Data records

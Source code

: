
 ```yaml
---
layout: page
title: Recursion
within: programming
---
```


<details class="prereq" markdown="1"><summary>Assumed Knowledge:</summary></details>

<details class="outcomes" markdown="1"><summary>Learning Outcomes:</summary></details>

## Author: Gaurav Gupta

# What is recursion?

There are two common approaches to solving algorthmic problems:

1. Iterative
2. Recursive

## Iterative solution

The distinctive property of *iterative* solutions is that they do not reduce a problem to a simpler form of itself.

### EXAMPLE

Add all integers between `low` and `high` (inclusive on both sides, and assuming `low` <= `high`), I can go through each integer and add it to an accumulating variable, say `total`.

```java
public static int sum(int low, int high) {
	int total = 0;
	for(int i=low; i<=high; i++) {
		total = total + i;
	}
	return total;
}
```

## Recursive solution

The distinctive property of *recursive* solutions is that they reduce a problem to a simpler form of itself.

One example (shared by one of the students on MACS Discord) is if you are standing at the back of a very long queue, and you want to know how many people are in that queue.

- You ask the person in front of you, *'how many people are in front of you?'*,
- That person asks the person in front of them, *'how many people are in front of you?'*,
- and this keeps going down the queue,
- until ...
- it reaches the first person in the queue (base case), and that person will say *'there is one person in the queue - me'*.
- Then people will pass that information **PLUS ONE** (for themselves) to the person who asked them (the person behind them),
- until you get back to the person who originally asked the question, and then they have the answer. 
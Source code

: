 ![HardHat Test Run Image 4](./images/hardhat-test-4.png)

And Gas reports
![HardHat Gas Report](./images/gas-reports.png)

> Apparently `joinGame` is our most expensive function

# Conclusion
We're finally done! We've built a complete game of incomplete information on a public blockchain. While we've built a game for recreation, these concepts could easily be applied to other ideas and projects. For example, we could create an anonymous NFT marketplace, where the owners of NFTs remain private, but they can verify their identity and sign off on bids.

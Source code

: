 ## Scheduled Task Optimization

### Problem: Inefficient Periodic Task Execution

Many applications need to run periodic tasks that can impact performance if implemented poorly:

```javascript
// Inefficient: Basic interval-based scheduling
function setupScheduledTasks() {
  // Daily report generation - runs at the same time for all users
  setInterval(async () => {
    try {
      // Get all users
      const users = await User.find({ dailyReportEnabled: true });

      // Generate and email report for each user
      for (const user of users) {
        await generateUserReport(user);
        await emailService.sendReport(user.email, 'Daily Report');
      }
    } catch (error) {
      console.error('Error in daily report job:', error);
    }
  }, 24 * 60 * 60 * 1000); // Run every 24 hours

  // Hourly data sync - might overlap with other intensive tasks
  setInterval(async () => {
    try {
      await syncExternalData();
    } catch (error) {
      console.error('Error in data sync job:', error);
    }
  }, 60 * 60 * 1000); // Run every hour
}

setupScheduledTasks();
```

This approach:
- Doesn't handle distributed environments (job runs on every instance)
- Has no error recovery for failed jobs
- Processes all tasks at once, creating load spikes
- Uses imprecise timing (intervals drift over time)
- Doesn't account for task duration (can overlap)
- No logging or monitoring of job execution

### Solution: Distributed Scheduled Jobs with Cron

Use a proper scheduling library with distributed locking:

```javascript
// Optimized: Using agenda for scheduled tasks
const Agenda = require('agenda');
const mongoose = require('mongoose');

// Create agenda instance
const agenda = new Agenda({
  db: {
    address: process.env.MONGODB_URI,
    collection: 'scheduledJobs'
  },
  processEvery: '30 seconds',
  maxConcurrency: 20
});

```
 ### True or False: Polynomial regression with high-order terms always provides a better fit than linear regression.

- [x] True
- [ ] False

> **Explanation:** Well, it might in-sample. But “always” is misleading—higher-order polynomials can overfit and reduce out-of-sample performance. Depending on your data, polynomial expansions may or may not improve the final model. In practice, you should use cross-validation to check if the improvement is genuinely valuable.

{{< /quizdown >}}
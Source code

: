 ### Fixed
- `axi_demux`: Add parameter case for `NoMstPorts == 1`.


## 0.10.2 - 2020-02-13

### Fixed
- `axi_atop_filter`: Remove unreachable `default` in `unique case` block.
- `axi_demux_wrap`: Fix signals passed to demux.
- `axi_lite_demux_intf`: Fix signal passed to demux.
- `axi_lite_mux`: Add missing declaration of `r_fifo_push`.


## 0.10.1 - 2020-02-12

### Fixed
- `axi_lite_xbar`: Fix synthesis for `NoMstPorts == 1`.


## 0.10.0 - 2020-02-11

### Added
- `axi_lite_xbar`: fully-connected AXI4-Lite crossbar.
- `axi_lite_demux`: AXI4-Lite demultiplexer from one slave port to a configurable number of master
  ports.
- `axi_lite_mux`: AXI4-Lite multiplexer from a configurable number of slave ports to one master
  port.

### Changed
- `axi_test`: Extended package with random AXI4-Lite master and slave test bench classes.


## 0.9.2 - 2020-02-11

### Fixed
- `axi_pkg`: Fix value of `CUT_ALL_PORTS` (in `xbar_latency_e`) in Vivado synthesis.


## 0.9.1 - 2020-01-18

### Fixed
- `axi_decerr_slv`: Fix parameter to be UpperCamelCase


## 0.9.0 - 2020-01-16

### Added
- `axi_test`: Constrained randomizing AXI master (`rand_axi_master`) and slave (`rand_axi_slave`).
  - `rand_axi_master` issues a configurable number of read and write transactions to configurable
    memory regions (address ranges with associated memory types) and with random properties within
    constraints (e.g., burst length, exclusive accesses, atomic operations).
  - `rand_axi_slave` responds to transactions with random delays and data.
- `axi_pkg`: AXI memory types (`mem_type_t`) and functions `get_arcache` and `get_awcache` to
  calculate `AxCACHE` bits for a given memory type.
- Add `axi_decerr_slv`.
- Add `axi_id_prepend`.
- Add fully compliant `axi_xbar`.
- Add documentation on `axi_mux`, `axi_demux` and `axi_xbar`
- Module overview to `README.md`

=== PROBLEM TO SOLVE ===
Give only the number of lines above holding "reports".

=== EXERCISE RESPONSE ===
2